● Exercise brief
When you reach the line with "# Patching-related Vulnerabilities" in the data below, begin printing lines exactly, and stop once the line with "### While these" has been printed.

(Stored data)
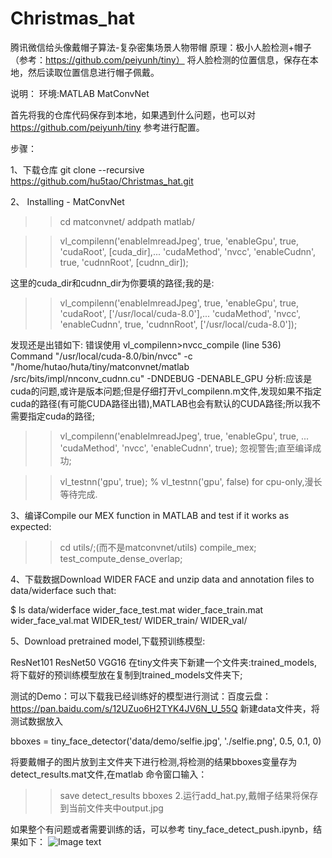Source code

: # Christmas_hat
腾讯微信给头像戴帽子算法-复杂密集场景人物带帽
原理：极小人脸检测+帽子（参考：https://github.com/peiyunh/tiny） 将人脸检测的位置信息，保存在本地，然后读取位置信息进行帽子佩戴。

说明：
  环境:MATLAB MatConvNet
  
  首先将我的仓库代码保存到本地，如果遇到什么问题，也可以对 https://github.com/peiyunh/tiny 参考进行配置。

步骤：

1、下载仓库 git clone --recursive https://github.com/hu5tao/Christmas_hat.git

2、 Installing - MatConvNet 
  >>cd matconvnet/
  >>addpath matlab/

  >>vl_compilenn('enableImreadJpeg', true, 'enableGpu', true, 'cudaRoot', [cuda_dir],...
            'cudaMethod', 'nvcc', 'enableCudnn', true, 'cudnnRoot', [cudnn_dir]);
            
  这里的cuda_dir和cudnn_dir为你要填的路径;我的是:
  >>vl_compilenn('enableImreadJpeg', true, 'enableGpu', true, 'cudaRoot', ['/usr/local/cuda-8.0'],...
            'cudaMethod', 'nvcc', 'enableCudnn', true, 'cudnnRoot', ['/usr/local/cuda-8.0']);
						
  发现还是出错如下:
    错误使用 vl_compilenn>nvcc_compile (line 536) Command "/usr/local/cuda-8.0/bin/nvcc" -c "/home/hutao/huta/tiny/matconvnet/matlab  /src/bits/impl/nnconv_cudnn.cu" -DNDEBUG -DENABLE_GPU
  分析:应该是cuda的问题,或许是版本问题;但是仔细打开vl_compilenn.m文件,发现如果不指定cuda的路径(有可能CUDA路径出错),MATLAB也会有默认的CUDA路径;所以我不需要指定cuda的路径;
  
  >>vl_compilenn('enableImreadJpeg', true, 'enableGpu', true, ...
            'cudaMethod', 'nvcc', 'enableCudnn', true);
  忽视警告;直至编译成功;

  >> vl_testnn('gpu', true);  % vl_testnn('gpu', false) for cpu-only,漫长等待完成.
  
3、编译Compile our MEX function in MATLAB and test if it works as expected:

  >>cd utils/;(而不是matconvnet/utils)
  >> compile_mex;
  >> test_compute_dense_overlap;
  
4、下载数据Download WIDER FACE and unzip data and annotation files to data/widerface such that:

  $ ls data/widerface
  wider_face_test.mat   wider_face_train.mat    wider_face_val.mat
  WIDER_test/           WIDER_train/            WIDER_val/
  
5、Download pretrained model,下载预训练模型:

  ResNet101
  ResNet50
  VGG16
  在tiny文件夹下新建一个文件夹:trained_models,将下载好的预训练模型放在复制到trained_models文件夹下;
  
测试的Demo：可以下载我已经训练好的模型进行测试：百度云盘：https://pan.baidu.com/s/12UZuo6H2TYK4JV6N_U_55Q 新建data文件夹，将测试数据放入
  
  bboxes = tiny_face_detector('data/demo/selfie.jpg', './selfie.png', 0.5, 0.1, 0)

将要戴帽子的图片放到主文件夹下进行检测,将检测的结果bboxes变量存为detect_results.mat文件,在matlab 命令窗口输入：
  >>save detect_results bboxes
2.运行add_hat.py,戴帽子结果将保存到当前文件夹中output.jpg

如果整个有问题或者需要训练的话，可以参考 tiny_face_detect_push.ipynb，结果如下：
![Image text](https://github.com/hu5tao/Christmas_hat/blob/master/output.jpg)
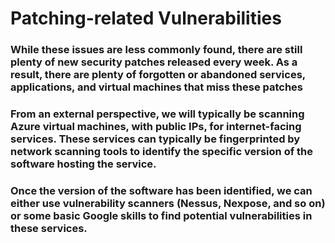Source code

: # Patching-related Vulnerabilities

### While these issues are less commonly found, there are still plenty of new security patches released every week. As a result, there are plenty of forgotten or abandoned services, applications, and virtual machines that miss these patches

### From an external perspective, we will typically be scanning Azure virtual machines, with public IPs, for internet-facing services. These services can typically be fingerprinted by network scanning tools to identify the specific version of the software hosting the service.

### Once the version of the software has been identified, we can either use vulnerability scanners (Nessus, Nexpose, and so on) or some basic Google skills to find potential vulnerabilities in these services.


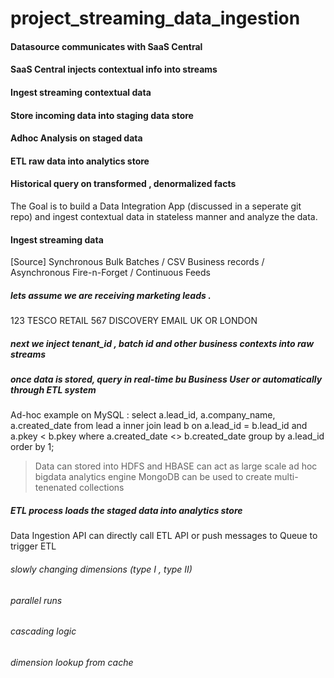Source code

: project_streaming_data_ingestion
================================
#### Datasource communicates with SaaS Central
#### SaaS Central injects contextual info into streams
#### Ingest streaming contextual data
#### Store incoming data into staging data store
#### Adhoc Analysis on staged data
#### ETL raw data into analytics store
#### Historical query on transformed , denormalized facts

The Goal is to build a Data Integration App (discussed in a seperate git repo) and ingest contextual data in stateless manner and analyze the data.



#### Ingest streaming data

[Source] Synchronous Bulk Batches / CSV Business records / Asynchronous Fire-n-Forget / Continuous Feeds 

##### lets assume we are receiving marketing leads .
<lead>
<lead_id>123</leade_id>
<company_name>TESCO</company_name>
<industry>RETAIL</industry>
<owner_employee_id>567</owner_employee_id>
<created_date></created_date>
<last_modified_date></last_modified_date>
<lead_status>DISCOVERY</lead_status>
<lead_source>EMAIL</lead_source>
<country>UK</country>
<state>OR</state>
<city>LONDON</city>
<converted_opportunity_id></converted_opportunity_id>
<converted_account_id></converted_account_id>
<converted_date></converted_date>
</lead>

##### next we inject tenant_id , batch id and other business contexts into raw streams

##### once data is stored, query in real-time bu Business User or automatically through ETL system
Ad-hoc example on MySQL : 
select a.lead_id, a.company_name, a.created_date
from lead a
inner join lead b on a.lead_id = b.lead_id 
and a.pkey < b.pkey
where a.created_date <> b.created_date
group by a.lead_id
order by 1;

> Data can stored into HDFS and HBASE can act as large scale ad hoc bigdata analytics engine
> MongoDB can be used to create multi-tenenated collections 


##### ETL process loads the staged data into analytics store
Data Ingestion API can directly call ETL API or push messages to Queue to trigger ETL
 ###### slowly changing dimensions (type I , type II)
 ###### parallel runs 
 ###### cascading logic
 ###### dimension lookup from cache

● Exercise output
: # Patching-related Vulnerabilities

### While these issues are less commonly found, there are still plenty of new security patches released every week. As a result, there are plenty of forgotten or abandoned services, applications, and virtual machines that miss these patches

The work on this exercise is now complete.